Over at Carpe Diem Haiku Kai, the prompt was ‘Finding the Silence’. (Winter themed)   These are my submissions.

1.

I walked a landscape

An unfamiliar dreamscape

The only sound heard

Was the tinkling of bells

Then silence covered the snow

 

 

2.

 

Season of silence

Muted nature frost bitten

Black limbs empty, still

A vast field of ghostliness

No music came from the wind.

3.

Oh, such a Season!

An invisible wind blows

Toneless, no music

Winter gives such bitterness

Silence leaches tune and song.

– 

Jane Kohut-Bartels

Copyrighted, 2016

 

Via Negativa, from “Pitcher of Moon”

June 25, 2013

Spiral

I have been thinking of this issue of creativity, where it comes from and where it goes. Some have this concept that artists, poets, etc. construct their work in isolation, but I think that is only part of the picture of creation. We breathe in the environment, we grab color from the cosmos. But also, those periods of Silence, Stillness, embracing the Dark of our souls, are important to our creativity, those fallow places…as much as when we are in full drive. Perhaps more important. Perhaps our work is born from a nothingness, a void, where we struggle to make it ‘real’…to bring it to some life, to expose it to air and light, to present it to the cosmos, to grab color and air by doing so. I don’t know. Perhaps we don’t really think of this process of creativity, and perhaps we don’t need to. There are too many words that get in the way of it.

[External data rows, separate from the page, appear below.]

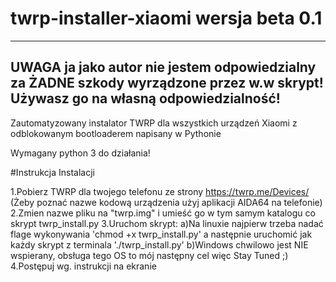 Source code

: # twrp-installer-xiaomi wersja beta 0.1

--------------------------------------------------------------------
UWAGA ja jako autor nie jestem odpowiedzialny za ŻADNE szkody
wyrządzone przez w.w skrypt! Używasz go na własną odpowiedzialność! 
--------------------------------------------------------------------

Zautomatyzowany instalator TWRP dla wszystkich urządzeń Xiaomi z odblokowanym bootloaderem napisany w Pythonie

Wymagany python 3 do działania!

#Instrukcja Instalacji

1.Pobierz TWRP dla twojego telefonu ze strony https://twrp.me/Devices/ (Żeby poznać nazwe kodową urządzenia użyj aplikacji AIDA64 na telefonie)
2.Zmien nazwe pliku na "twrp.img" i umieść go w tym samym katalogu co skrypt twrp_install.py
3.Uruchom skrypt:
 a)Na linuxie najpierw trzeba nadać flage wykonywania 'chmod +x twrp_install.py'
   a następnie uruchomić jak każdy skrypt z terminala './twrp_install.py'
 b)Windows chwilowo jest NIE wspierany, obsługa tego OS to mój następny cel więc Stay Tuned ;)
4.Postępuj wg. instrukcji na ekranie


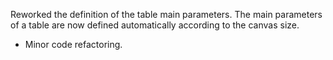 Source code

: Reworked the definition of the table main parameters.
The main parameters of a table are now defined automatically
according to the canvas size.
+ Minor code refactoring. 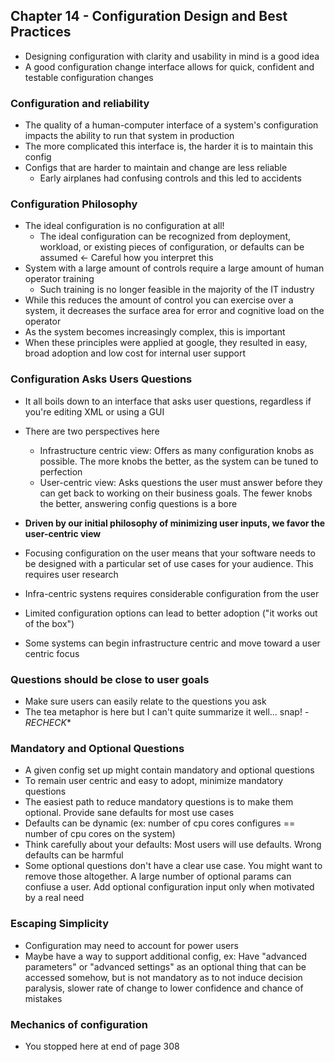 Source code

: ## Chapter 14 - Configuration Design and Best Practices
- Designing configuration with clarity and usability in mind is a good idea
- A good configuration change interface allows for quick, confident and testable configuration changes

### Configuration and reliability
- The quality of a human-computer interface of a system's configuration impacts the ability to run that system in production
- The more complicated this interface is, the harder it is to maintain this config
- Configs that are harder to maintain and change are less reliable
    - Early airplanes had confusing controls and this led to accidents

### Configuration Philosophy
- The ideal configuration is no configuration at all!
    - The ideal configuration can be recognized from deployment, workload, or existing pieces of configuration, or defaults can be assumed <- Careful how you interpret this
- System with a large amount of controls require a large amount of human operator training
    - Such training is no longer feasible in the majority of the IT industry
- While this reduces the amount of control you can exercise over a system, it decreases the surface area for error and cognitive load on the operator
- As the system becomes increasingly complex, this is important
- When these principles were applied at google, they resulted in easy, broad adoption and low cost for internal user support

### Configuration Asks Users Questions
- It all boils down to an interface that asks user questions, regardless if you're editing XML or using a GUI
- There are two perspectives here
    - Infrastructure centric view: Offers as many configuration knobs as possible. The more knobs the better, as the system can be tuned to perfection
    - User-centric view: Asks questions the user must answer before they can get back to working on their business goals. The fewer knobs the better, answering config questions is a bore 

- **Driven by our initial philosophy of minimizing user inputs, we favor the user-centric view**
- Focusing configuration on the user means that your software needs to be designed with a particular set of use cases for your audience. This requires user research
- Infra-centric systens requires considerable configuration from the user
- Limited configuration options can lead to better adoption ("it works out of the box")
- Some systems can begin infrastructure centric and move toward a user centric focus

### Questions should be close to user goals
- Make sure users can easily relate to the questions you ask
- The tea metaphor is here but I can't quite summarize it well... snap! - *RECHECK**

### Mandatory and Optional Questions
- A given config set up might contain mandatory and optional questions
- To remain user centric and easy to adopt, minimize mandatory questions
- The easiest path to reduce mandatory questions is to make them optional. Provide sane defaults for most use cases
- Defaults can be dynamic (ex: number of cpu cores configures == number of cpu cores on the system)
- Think carefully about your defaults: Most users will use defaults. Wrong defaults can be harmful
- Some optional questions don't have a clear use case. You might want to remove those altogether. A large number of optional params can confiuse a user. Add optional configuration input only when motivated by a real need

### Escaping Simplicity
- Configuration may need to account for power users
- Maybe have a way to support additional config, ex: Have "advanced parameters" or "advanced settings" as an optional thing that can be accessed somehow, but is not mandatory as to not induce decision paralysis, slower rate of change to lower confidence and chance of mistakes

### Mechanics of configuration
- You stopped here at end of page 308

“Via Negativa” is a poem from the soon-to-be-published Pitcher Of Moon.

Lady Nyo

VIA NEGATIVA

Winter is the perfect channel
To carry Via Negativa,
No static
Just Silence, Stillness
And the embracing Dark.

On this path,
We sit in contemplation,
relish the early dusks,
No answers,
No struggle,
We are as empty as eggshells.

This time is filled by little outside;
A flash of darting cardinal
Like a stream of blood
racing past our eyes,
The sound of a falling limb
makes us search the skies,
The moaning of the wind
bustling around eaves,
soothes us,
The rattle of skeleton- bones
Of attic haunts
does not disturb us.

And yes, Death,
As Winter brings
To those who succumb to frigid winds,
And those lost from shelter.

These things are part of this path,
This dark quietude of a particular season.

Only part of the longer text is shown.